Although DL algorithms have demonstrated promising diagnostic performance in the detection and segmentation of TNs, certain limitations persist within the included studies. First, most of the studies do not provide sufficient detailed information on model parameters or fine-tuning strategies, limiting our ability to evaluate the robustness, reproducibility, and generalizability of the models across different clinical scenarios. Second, few studies have reported on the computational cost, especially in terms of computational resources and processing time in the inference phase. These are especially critical for the deployment of models in real clinical settings, as processing speed and hardware efficiency directly affect their usability. In the absence of information on inference elapsed time or hardware requirements, it is difficult to determine whether these models are suitable for embedding in routine diagnostic processes. In addition, some of the studies exhibit potential biases, including selection bias and validation bias. These biases may arise from the inclusion of data from only a specific institution, a specific image quality, or a single population, which may limit the model’s ability to generalize to a wide range of populations. At the same time, insufficient external data validation further affects the judgment of its clinical applicability. This is in line with the retrospective data issues mentioned by Chu et al [73] in their meta-analysis of retinopathy of prematurity diagnosis.

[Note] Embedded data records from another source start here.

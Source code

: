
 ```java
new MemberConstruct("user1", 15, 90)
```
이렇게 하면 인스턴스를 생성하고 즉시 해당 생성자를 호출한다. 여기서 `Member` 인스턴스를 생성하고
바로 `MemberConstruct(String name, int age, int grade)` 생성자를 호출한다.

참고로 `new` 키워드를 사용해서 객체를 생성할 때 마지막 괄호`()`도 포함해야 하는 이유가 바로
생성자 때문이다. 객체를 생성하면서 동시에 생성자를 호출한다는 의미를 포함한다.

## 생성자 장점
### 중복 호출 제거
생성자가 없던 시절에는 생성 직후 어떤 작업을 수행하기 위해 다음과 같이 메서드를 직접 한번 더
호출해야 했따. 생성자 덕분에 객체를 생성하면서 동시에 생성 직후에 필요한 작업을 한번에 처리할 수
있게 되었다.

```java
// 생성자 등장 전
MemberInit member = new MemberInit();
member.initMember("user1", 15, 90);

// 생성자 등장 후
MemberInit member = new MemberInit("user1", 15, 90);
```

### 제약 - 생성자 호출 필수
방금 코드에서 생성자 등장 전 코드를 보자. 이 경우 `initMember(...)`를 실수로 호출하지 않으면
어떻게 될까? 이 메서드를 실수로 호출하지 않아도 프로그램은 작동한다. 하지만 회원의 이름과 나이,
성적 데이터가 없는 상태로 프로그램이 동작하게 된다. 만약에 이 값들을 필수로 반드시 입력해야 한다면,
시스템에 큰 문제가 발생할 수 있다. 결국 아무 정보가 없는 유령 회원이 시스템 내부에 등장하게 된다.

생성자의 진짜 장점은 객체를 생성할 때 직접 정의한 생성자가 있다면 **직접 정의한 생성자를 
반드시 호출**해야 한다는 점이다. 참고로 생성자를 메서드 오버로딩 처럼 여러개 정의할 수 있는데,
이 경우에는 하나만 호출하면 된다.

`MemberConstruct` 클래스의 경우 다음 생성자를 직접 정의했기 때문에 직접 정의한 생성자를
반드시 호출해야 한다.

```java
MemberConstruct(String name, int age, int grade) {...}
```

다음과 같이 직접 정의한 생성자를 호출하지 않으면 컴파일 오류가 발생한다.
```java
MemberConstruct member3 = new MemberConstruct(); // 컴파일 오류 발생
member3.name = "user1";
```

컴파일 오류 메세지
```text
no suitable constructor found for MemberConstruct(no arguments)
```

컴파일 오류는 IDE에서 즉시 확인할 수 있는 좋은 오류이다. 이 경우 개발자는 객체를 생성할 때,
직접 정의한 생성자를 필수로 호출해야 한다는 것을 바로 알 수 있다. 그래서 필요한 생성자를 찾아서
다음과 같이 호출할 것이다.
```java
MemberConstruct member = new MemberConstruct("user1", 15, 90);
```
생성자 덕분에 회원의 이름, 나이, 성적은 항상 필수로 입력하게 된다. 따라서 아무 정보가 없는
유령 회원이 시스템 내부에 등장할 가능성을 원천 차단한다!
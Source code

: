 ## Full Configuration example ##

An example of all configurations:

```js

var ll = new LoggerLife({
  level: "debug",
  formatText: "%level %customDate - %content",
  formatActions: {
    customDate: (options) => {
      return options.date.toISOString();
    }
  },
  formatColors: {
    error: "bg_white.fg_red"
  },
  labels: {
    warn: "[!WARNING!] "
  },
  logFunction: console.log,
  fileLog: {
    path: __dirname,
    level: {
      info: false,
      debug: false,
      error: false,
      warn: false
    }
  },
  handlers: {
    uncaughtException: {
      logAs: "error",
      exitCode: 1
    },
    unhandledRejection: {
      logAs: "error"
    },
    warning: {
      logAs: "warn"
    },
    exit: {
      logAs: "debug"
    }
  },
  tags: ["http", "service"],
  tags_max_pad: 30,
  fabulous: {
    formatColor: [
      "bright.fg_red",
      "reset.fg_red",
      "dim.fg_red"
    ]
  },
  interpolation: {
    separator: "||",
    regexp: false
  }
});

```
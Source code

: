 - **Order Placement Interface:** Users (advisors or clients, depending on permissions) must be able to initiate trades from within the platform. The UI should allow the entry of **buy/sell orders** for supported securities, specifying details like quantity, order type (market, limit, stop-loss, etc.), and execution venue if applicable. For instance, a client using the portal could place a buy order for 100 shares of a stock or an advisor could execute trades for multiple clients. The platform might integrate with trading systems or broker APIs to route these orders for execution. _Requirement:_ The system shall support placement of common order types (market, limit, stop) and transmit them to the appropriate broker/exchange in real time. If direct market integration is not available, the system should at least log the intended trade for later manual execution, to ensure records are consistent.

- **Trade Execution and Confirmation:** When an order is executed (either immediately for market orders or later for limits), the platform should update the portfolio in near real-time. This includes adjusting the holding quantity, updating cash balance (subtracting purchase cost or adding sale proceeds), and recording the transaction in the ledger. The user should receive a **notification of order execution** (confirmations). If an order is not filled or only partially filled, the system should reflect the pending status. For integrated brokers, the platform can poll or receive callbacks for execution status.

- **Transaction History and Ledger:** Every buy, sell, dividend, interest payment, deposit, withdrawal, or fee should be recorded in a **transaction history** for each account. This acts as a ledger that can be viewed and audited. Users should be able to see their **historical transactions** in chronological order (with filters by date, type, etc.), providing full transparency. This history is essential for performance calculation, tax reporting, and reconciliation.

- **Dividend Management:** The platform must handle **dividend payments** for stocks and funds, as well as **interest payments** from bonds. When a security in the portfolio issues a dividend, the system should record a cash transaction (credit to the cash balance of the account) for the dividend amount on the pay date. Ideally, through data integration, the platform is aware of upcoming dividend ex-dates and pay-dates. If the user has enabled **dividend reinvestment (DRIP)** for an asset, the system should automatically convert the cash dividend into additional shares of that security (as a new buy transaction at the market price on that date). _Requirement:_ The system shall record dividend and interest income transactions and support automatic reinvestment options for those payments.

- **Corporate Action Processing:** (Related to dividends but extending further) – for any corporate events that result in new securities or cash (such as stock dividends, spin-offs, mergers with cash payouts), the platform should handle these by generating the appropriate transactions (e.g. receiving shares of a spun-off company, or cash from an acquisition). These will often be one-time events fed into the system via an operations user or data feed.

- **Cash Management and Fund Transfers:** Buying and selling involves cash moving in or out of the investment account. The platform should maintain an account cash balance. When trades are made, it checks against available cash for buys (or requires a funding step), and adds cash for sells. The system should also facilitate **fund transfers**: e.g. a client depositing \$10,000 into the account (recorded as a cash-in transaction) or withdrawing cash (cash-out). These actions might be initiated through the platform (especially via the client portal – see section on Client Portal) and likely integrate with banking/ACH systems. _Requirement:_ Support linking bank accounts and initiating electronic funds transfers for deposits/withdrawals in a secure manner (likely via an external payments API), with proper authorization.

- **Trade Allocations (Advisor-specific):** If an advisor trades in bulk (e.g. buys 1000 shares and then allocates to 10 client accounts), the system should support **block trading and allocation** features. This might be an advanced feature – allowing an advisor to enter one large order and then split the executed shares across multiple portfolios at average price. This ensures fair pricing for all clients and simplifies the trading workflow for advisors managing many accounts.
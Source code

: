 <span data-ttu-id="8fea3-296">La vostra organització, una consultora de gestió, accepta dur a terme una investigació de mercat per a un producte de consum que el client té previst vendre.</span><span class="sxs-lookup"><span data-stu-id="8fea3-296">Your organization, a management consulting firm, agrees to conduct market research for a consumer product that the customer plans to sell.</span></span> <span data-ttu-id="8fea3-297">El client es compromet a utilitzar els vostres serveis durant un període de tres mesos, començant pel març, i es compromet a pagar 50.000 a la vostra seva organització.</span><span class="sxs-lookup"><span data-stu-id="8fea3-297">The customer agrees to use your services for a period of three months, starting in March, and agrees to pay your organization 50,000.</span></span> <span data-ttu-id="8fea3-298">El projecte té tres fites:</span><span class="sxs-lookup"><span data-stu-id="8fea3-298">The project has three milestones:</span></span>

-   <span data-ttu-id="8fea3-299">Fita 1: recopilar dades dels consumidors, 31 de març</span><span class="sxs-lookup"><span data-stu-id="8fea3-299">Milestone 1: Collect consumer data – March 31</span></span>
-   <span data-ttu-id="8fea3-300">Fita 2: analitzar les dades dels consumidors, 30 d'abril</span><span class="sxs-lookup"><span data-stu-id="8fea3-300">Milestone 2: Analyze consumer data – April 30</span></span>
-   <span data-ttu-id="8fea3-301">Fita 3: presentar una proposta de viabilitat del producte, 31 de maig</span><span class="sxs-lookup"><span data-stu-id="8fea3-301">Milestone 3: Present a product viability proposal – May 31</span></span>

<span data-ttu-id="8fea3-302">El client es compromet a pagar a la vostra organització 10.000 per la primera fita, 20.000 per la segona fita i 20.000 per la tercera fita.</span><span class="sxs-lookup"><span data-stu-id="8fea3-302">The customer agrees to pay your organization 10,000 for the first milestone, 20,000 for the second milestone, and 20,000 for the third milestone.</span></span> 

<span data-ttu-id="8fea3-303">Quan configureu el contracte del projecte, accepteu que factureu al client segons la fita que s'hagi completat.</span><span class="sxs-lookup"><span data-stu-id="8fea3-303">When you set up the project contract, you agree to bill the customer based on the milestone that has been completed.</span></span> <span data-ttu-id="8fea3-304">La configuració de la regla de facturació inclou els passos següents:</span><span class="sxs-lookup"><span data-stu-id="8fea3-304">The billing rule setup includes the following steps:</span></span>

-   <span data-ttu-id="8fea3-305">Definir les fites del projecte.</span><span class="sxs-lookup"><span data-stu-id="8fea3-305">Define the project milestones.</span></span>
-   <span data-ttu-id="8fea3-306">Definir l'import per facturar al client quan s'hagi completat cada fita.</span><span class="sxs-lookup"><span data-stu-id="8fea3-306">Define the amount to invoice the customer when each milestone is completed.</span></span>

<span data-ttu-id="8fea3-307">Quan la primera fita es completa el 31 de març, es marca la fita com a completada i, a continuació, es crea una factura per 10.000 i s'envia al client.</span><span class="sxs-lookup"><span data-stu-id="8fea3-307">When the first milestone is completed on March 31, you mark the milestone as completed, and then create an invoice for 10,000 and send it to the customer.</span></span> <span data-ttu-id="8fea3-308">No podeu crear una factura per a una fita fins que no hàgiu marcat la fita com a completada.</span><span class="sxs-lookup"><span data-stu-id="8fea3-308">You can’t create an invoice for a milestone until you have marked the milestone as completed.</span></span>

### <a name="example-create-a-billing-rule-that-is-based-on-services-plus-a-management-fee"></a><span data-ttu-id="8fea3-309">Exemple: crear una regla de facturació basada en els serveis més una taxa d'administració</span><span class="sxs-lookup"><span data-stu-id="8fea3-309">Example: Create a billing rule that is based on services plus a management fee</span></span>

The inclusion criteria for this study cover a wide range of study designs (like randomized controlled trials, cohort studies, case-control studies, and cross-sectional studies). It is worth noting that all the studies ultimately included are retrospective, which reduces methodological heterogeneity to a certain extent. Nevertheless, it also precludes us from carrying out subgroup analyses or adjustments with respect to study type. Consequently, it limits our ability to perform a subgroup analysis or adjustments for the performance of the model across different study contexts of a comprehensive assessment. In addition, retrospective studies are inherently more susceptible to selection bias and information bias, which may interfere with the estimation of model diagnostic performance. Therefore, caution should be exercised when interpreting the combined results and emphasizing the need for more prospective, high-quality studies in the future to validate the robustness and generalizability of the current findings.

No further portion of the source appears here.